Saved entries
***
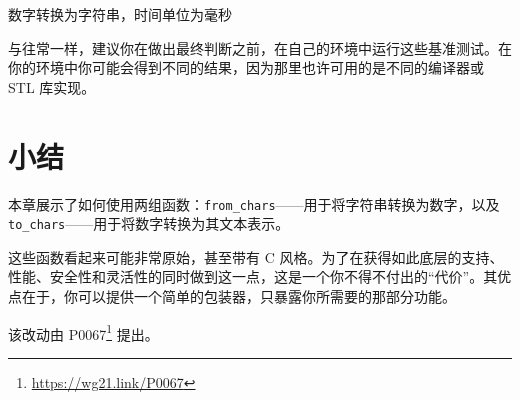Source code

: 数字转换为字符串，时间单位为毫秒


与往常一样，建议你在做出最终判断之前，在自己的环境中运行这些基准测试。在你的环境中你可能会得到不同的结果，因为那里也许可用的是不同的编译器或 STL 库实现。

\section{小结}

本章展示了如何使用两组函数：\texttt{from\_chars}——用于将字符串转换为数字，以及 \texttt{to\_chars}——用于将数字转换为其文本表示。

这些函数看起来可能非常原始，甚至带有 C 风格。为了在获得如此底层的支持、性能、安全性和灵活性的同时做到这一点，这是一个你不得不付出的“代价”。其优点在于，你可以提供一个简单的包装器，只暴露你所需要的那部分功能。

\begin{myInfoBox}
该改动由 P0067\footnote{\url{https://wg21.link/P0067}} 提出。
\end{myInfoBox}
***
- HOW TO COMPLETE THIS TASK:
Drop the pictures and reproduce the rest of the data above exactly.

- SOLUTION TO THIS TASK:
Source code

: 数字转换为字符串，时间单位为毫秒


与往常一样，建议你在做出最终判断之前，在自己的环境中运行这些基准测试。在你的环境中你可能会得到不同的结果，因为那里也许可用的是不同的编译器或 STL 库实现。

\section{小结}

本章展示了如何使用两组函数：\texttt{from\_chars}——用于将字符串转换为数字，以及 \texttt{to\_chars}——用于将数字转换为其文本表示。

这些函数看起来可能非常原始，甚至带有 C 风格。为了在获得如此底层的支持、性能、安全性和灵活性的同时做到这一点，这是一个你不得不付出的“代价”。其优点在于，你可以提供一个简单的包装器，只暴露你所需要的那部分功能。

\begin{myInfoBox}
该改动由 P0067\footnote{\url{https://wg21.link/P0067}} 提出。
\end{myInfoBox}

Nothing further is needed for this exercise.